→ Dataset entries:
————————
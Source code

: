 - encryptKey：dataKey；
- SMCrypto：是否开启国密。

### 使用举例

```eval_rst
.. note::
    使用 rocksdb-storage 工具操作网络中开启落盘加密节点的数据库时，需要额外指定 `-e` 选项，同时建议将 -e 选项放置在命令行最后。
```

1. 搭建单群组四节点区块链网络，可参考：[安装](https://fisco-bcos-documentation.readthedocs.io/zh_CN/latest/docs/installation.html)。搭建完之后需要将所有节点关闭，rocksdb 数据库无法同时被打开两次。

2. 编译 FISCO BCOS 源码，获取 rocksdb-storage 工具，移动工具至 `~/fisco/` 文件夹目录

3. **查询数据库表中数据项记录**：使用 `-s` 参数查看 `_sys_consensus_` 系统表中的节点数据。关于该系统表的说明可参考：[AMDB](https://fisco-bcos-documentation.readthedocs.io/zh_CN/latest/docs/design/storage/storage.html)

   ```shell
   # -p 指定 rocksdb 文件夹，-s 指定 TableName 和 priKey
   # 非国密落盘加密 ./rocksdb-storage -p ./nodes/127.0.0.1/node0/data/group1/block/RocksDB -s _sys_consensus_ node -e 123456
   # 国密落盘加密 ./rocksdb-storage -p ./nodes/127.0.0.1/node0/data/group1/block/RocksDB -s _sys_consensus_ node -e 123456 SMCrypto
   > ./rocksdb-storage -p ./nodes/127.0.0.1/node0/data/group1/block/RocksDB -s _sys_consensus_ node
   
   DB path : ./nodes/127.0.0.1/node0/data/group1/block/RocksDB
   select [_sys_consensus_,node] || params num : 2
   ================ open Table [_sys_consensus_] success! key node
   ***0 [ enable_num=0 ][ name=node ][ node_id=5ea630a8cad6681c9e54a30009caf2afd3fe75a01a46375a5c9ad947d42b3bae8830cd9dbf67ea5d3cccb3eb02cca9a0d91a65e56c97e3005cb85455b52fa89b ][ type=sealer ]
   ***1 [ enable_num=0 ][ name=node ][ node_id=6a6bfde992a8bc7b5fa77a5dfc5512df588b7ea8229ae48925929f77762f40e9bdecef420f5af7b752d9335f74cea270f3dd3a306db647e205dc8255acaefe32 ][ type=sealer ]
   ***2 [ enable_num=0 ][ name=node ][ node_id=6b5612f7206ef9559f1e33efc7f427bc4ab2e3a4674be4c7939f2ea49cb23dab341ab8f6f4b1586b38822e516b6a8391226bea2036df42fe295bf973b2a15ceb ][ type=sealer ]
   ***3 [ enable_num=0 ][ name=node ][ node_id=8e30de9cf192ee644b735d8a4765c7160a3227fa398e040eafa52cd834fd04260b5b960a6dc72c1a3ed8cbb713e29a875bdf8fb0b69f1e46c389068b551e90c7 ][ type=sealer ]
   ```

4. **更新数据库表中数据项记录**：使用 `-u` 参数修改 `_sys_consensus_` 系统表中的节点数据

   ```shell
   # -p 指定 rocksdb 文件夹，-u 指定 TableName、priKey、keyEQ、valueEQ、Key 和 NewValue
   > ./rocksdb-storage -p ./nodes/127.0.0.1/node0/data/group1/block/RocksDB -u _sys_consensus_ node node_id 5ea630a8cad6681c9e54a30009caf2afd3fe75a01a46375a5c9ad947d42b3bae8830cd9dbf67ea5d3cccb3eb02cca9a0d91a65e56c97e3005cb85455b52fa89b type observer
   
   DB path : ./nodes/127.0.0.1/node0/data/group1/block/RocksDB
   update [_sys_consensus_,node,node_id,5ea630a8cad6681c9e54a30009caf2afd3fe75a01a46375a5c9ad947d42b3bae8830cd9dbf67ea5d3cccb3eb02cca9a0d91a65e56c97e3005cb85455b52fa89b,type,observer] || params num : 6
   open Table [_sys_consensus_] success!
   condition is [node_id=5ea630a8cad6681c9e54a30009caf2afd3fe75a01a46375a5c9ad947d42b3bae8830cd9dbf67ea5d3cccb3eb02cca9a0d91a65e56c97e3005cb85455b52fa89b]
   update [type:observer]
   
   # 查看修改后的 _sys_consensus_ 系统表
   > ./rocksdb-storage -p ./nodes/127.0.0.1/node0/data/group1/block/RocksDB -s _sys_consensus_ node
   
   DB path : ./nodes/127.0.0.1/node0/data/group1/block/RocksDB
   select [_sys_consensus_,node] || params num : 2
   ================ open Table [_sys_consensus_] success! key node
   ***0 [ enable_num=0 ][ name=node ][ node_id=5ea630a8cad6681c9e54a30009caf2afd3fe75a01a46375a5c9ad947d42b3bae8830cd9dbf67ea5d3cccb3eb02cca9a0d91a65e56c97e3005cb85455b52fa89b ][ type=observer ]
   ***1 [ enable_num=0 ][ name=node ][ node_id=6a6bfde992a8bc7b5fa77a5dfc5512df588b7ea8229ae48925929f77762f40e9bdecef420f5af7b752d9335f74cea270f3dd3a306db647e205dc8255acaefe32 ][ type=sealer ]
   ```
————————
→ TASK INSTRUCTIONS:
From the data, pick out every line that includes "fisco".

→ THE COMPLETED TASK:
1. 搭建单群组四节点区块链网络，可参考：[安装](https://fisco-bcos-documentation.readthedocs.io/zh_CN/latest/docs/installation.html)。搭建完之后需要将所有节点关闭，rocksdb 数据库无法同时被打开两次。
2. 编译 FISCO BCOS 源码，获取 rocksdb-storage 工具，移动工具至 `~/fisco/` 文件夹目录
3. **查询数据库表中数据项记录**：使用 `-s` 参数查看 `_sys_consensus_` 系统表中的节点数据。关于该系统表的说明可参考：[AMDB](https://fisco-bcos-documentation.readthedocs.io/zh_CN/latest/docs/design/storage/storage.html)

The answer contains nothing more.